Chapter 2: Network Communication

In Chapter 1: Client Interaction, we learned how you, as a user or application, can talk to ResilientDB using special “Client” tools. You package your request (like storing data) and send it off using something like KVClient.

But where does that request go? And how do the different computers (replicas) that make up the ResilientDB network talk to each other to process your request and agree on the result?

Welcome to Chapter 2! Here, we’ll explore the Network Communication layer. This is the backbone that allows all the different parts of ResilientDB to connect and exchange messages.

Think of it like the postal service and telephone network combined for ResilientDB:

Postal Service: It needs to reliably send letters (messages like transaction proposals or votes) to the correct addresses (other replicas).
Telephone Network: It needs a way to receive incoming calls (client requests or messages from other replicas) so the system can answer them.

This chapter focuses on two key components:

ReplicaCommunicator: Handles sending messages between the ResilientDB replicas. (The Postal Service)
ServiceNetwork: Handles listening for and receiving incoming messages, both from clients and other replicas. (The Telephone Network Operator)

Why is Network Communication Important?

ResilientDB is a distributed system. This means it doesn’t run on just one computer. Instead, a team of computers (replicas) work together.

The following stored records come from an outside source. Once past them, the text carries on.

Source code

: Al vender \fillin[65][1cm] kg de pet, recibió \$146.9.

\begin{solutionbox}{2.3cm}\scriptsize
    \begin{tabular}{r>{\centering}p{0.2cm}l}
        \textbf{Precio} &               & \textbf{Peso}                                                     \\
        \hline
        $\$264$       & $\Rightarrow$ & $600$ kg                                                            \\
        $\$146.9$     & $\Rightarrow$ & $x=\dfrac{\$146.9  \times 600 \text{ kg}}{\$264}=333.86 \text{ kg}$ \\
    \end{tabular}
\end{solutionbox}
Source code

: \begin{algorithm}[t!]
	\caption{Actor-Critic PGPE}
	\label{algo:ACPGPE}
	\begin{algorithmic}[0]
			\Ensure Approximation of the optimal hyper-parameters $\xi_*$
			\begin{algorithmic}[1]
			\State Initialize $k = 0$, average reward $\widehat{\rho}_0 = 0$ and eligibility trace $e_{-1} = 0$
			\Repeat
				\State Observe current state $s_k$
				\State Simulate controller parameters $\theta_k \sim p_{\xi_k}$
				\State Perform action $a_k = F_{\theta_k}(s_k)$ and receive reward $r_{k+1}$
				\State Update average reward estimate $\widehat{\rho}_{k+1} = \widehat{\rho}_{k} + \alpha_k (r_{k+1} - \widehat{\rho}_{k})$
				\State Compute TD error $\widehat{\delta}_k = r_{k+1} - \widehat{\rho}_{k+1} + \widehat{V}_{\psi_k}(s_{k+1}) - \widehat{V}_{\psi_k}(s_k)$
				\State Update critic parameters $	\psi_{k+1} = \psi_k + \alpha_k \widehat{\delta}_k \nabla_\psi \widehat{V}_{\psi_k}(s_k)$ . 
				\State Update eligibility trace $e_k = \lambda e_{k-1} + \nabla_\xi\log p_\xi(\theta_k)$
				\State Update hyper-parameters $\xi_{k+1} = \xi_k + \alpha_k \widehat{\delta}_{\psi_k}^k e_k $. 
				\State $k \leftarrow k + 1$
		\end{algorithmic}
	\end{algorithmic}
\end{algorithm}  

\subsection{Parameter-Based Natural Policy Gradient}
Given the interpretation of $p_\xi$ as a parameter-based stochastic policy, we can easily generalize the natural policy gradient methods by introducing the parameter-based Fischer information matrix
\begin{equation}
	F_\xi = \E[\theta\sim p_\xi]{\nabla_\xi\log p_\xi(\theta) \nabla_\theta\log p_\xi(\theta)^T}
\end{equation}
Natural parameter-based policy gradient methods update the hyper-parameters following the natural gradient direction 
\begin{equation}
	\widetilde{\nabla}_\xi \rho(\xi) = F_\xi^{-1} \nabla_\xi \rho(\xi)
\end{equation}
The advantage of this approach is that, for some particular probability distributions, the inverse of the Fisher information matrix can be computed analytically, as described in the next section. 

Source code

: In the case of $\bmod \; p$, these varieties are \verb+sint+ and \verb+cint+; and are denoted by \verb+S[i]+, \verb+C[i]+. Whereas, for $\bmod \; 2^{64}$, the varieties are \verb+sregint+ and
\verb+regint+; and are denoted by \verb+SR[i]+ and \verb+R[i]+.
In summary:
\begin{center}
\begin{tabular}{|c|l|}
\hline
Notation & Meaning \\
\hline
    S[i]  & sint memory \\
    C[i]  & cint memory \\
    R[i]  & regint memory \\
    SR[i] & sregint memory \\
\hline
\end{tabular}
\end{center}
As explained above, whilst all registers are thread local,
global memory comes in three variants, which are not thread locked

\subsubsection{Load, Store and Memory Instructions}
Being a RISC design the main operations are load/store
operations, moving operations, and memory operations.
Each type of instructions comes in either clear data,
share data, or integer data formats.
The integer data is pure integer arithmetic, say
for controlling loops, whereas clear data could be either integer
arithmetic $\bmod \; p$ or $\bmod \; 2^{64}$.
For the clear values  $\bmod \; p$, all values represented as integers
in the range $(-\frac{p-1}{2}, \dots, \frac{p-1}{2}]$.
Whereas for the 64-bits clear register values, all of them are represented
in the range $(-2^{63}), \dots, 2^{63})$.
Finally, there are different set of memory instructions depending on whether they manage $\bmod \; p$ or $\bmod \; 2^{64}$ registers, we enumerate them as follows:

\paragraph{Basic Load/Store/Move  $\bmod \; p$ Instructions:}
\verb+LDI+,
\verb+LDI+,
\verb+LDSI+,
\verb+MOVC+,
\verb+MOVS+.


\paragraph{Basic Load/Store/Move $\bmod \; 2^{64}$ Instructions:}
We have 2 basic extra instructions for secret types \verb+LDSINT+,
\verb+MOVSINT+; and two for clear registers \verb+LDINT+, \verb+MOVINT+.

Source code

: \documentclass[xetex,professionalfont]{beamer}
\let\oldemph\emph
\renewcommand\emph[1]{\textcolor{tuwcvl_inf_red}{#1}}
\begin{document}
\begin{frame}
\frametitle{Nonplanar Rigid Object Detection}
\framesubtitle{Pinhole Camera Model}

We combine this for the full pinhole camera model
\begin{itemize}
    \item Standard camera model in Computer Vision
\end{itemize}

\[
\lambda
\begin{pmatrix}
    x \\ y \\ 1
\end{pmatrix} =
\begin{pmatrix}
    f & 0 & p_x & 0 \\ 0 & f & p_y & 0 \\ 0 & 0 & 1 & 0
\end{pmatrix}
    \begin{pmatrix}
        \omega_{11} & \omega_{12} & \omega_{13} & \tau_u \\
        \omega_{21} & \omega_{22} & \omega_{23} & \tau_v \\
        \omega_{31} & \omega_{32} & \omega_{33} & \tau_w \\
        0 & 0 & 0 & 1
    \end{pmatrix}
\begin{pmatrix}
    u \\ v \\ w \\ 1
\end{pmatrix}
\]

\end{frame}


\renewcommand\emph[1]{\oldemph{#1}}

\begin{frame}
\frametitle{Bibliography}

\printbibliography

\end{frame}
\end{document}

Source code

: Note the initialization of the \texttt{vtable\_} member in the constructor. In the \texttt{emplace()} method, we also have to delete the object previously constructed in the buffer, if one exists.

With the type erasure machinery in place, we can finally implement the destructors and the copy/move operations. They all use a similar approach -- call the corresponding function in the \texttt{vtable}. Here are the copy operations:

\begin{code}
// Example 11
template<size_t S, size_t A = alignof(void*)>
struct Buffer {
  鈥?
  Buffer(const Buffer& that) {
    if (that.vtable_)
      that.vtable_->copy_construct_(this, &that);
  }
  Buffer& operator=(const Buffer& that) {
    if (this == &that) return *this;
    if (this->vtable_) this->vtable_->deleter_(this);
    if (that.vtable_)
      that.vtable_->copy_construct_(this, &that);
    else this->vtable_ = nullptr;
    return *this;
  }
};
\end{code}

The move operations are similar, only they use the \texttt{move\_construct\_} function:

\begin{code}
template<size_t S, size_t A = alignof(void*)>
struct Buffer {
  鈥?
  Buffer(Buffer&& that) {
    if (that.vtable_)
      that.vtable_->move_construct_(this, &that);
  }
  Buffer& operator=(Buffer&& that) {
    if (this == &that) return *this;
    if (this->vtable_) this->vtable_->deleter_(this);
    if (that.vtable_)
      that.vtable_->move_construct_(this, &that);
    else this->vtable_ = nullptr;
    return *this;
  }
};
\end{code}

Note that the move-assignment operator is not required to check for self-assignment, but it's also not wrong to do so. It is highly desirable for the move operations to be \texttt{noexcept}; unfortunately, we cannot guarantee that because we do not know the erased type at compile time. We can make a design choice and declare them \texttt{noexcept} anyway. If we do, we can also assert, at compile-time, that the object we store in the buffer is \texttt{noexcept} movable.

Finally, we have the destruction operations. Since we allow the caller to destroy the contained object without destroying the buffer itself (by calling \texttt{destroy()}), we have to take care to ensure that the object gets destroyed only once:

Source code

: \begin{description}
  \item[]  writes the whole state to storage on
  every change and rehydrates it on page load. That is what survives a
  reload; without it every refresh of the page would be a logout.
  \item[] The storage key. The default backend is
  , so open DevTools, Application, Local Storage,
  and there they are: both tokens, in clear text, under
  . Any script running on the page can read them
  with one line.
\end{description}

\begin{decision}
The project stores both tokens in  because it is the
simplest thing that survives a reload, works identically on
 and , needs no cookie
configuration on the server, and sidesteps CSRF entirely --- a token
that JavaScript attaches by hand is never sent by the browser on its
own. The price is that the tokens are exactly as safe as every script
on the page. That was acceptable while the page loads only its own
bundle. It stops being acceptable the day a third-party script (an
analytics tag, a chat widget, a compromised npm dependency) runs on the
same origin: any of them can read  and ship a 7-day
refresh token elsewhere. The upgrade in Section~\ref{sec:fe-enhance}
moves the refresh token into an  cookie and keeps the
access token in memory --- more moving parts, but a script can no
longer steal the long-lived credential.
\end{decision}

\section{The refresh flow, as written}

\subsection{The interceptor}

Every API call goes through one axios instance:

To work together, they must communicate constantly over the network.

Imagine you and your friends are trying to decide on a movie to watch tonight.

You send a message proposing “Let’s watch SciFi Movie X!” (like a client sending a transaction).
Your friends need to receive this message.
They discuss amongst themselves, sending messages back and forth like “I vote yes for SciFi Movie X!” or “How about Comedy Movie Y?” (like replicas exchanging votes for consensus).
Eventually, enough friends agree, and someone sends a final message: “Okay, SciFi Movie X it is!” (like a replica sending a response back to the client).

Without a reliable way to send and receive these messages, the group could never agree! ResilientDB needs its own robust communication system for the replicas to coordinate.

Sending Messages Between Replicas: `ReplicaCommunicator`

The ReplicaCommunicator is responsible for sending messages from one replica to other replicas in the network. It’s like the postal service handling outgoing mail.

Key Jobs:

Knowing Addresses: It knows the network addresses (IP and port) of all the other replicas it needs to talk to, based on the system configuration (ResilientDB Configuration (ResDBConfig)).
Sending Methods: It provides ways to send messages:
- Broadcast: Send the same message to all other replicas (like sending a party invitation to everyone).
- Targeted Send: Send a message to one specific replica (like sending a private note).
Reliability (Under the Hood): It often uses lower-level tools (like NetChannel or AsyncReplicaClient) to handle the actual network sending, potentially retrying if a message fails to send initially.
Batching (Optional): For efficiency, it might collect several small messages going to the same destination and send them together in one larger “package” (BatchQueue).

Analogy: ReplicaCommunicator is the mailroom clerk. You give the clerk a letter (message) and tell them who it’s for (one replica or everyone). The clerk figures out the addresses and makes sure the letters get sent out.

Simplified Usage Example (Conceptual):

Imagine Replica A needs to tell all other replicas about a new transaction proposal.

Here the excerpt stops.